Dataset entries
▼

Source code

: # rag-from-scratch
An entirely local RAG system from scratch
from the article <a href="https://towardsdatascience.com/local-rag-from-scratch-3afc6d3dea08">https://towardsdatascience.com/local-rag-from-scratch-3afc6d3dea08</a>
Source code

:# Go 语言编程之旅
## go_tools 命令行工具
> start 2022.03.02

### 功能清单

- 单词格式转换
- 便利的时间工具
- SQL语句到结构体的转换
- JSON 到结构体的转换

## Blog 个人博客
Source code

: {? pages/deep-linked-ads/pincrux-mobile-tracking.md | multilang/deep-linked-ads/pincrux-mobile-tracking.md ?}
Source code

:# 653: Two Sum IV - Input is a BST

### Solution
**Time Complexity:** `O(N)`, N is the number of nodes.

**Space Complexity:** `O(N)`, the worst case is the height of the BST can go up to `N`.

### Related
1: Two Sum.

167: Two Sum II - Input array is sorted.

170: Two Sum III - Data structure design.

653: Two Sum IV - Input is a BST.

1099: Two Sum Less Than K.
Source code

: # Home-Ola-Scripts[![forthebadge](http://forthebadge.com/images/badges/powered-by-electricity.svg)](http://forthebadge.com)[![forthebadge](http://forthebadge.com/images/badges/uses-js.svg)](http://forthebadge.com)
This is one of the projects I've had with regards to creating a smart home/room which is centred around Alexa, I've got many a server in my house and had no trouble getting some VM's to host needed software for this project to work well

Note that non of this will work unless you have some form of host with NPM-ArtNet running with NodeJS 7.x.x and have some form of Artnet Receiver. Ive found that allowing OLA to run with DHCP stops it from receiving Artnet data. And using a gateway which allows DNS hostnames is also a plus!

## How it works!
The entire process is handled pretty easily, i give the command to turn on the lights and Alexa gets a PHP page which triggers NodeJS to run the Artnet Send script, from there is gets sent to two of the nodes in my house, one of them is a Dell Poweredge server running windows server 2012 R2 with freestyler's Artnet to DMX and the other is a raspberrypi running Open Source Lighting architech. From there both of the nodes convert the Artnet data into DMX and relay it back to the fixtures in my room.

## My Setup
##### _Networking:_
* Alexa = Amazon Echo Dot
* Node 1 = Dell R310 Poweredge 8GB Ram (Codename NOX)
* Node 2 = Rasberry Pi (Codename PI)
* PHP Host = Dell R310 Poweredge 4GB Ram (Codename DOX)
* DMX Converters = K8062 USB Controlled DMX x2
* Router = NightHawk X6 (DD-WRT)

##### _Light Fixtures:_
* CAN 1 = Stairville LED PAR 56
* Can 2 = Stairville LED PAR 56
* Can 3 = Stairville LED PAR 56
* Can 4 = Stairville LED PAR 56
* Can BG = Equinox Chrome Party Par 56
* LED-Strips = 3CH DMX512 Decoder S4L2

▲

Problem to solve
Give back, exactly and with nothing added, the lines from the line containing "##### _Light Fixtures:_" through the final line of the records above, both of them included.

Answer below
##### _Light Fixtures:_
* CAN 1 = Stairville LED PAR 56
* Can 2 = Stairville LED PAR 56
* Can 3 = Stairville LED PAR 56
* Can 4 = Stairville LED PAR 56
* Can BG = Equinox Chrome Party Par 56
* LED-Strips = 3CH DMX512 Decoder S4L2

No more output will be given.